Beyoncé nazywana potocznie przez swoich fanów "Queen B" w Polsce została przywitana bardzo serdecznie. Pod stadionem już o 3 nad ranem gromadziły się tłumy, które marzyły, aby zobaczyć piosenkarkę z bliska, tym samym zająć najlepsze miejsca. Dwa koncerty wyprzedały się w ekspresowym tempie, a to oznacza, że artystka może liczyć na sporą wypłatę. Ile zarobiła Beyonce na dwóch koncertach w Warszawie, a ile na całej trasie?
Więcej podobnych artykułów przeczytasz na stronie głównej Gazeta.pl
Beyoncé w Warszawie zagrała dwa koncerty. Tysiące fanów z całej Polski i nie tylko przyjechało do stolicy, aby na żywo usłyszeć i zobaczyć światowej sławy piosenkarkę. Trzy godzinne show budzi ogromny zachwyt i zostało przygotowane na najwyższym poziomie. Na koncercie, Beyoncé zagrała utwory nie tylko z nowego albumu Renaissance, ale fani mieli także okazje usłyszeć stare hity, takie jak np. "Single ladies". Okazuje się, że obecność na tym wydarzeniu to dla wielu osób nawet trzymiesięczna wypłata. Na początku sprzedaży najdroższy bilety kosztował ok. 14 tysięcy złotych i była to wejściówka VIP. Bilety na płytę potrafiły kosztować nawet kilkanaście tysięcy złotych - to obrazuje, jak dużo mogła zarobić artystka w ciągu dwóch dni koncertów na wypełnionym po brzegi stadionie narodowym w Warszawie. Niestety nie wiemy jeszcze, ile dokładnie zarobiła na performansach w stolicy, jednak mamy informacje na temat tego, ile pieniędzy Beyoncé może zyskać na całej trasie koncertowej.

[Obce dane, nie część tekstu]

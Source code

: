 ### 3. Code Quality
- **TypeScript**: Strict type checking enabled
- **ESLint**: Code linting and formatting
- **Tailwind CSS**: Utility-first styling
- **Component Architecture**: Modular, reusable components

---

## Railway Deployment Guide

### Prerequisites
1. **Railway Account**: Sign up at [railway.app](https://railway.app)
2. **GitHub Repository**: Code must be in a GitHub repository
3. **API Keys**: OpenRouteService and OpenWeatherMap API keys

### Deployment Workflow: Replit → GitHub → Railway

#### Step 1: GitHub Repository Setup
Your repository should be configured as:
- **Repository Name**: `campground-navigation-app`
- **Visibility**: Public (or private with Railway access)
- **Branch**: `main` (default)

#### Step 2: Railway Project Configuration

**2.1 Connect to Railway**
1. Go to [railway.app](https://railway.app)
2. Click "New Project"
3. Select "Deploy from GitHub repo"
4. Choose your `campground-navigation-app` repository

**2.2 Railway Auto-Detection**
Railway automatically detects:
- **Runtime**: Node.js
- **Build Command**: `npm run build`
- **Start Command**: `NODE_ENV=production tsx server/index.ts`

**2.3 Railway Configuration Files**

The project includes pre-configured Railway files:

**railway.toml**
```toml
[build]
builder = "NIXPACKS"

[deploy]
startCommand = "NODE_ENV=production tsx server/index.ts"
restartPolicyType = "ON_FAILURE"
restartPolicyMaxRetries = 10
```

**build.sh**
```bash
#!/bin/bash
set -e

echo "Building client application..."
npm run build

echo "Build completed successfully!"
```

2023 rok jest nie lada gratką dla fanów Beyonce, która od 10 maja do 27 września jest na światowej trasie koncertowej. Według magazynu "Forbes", który przeprowadził analizę i rachunki kosztów oraz zysków z koncertów artystki, może ona zarobić na nich nawet 2 100 000 000 dolarów. Jak się okazuje majątek Beyonce w 2022 roku szacowany był na około 500 milionów dolarów, jednak po zakończeniu trasy z pewnością dane te zostaną zaktualizowane, a artystka prawdopodobnie stanie się miliarderką z wielkimi osiągnięciami.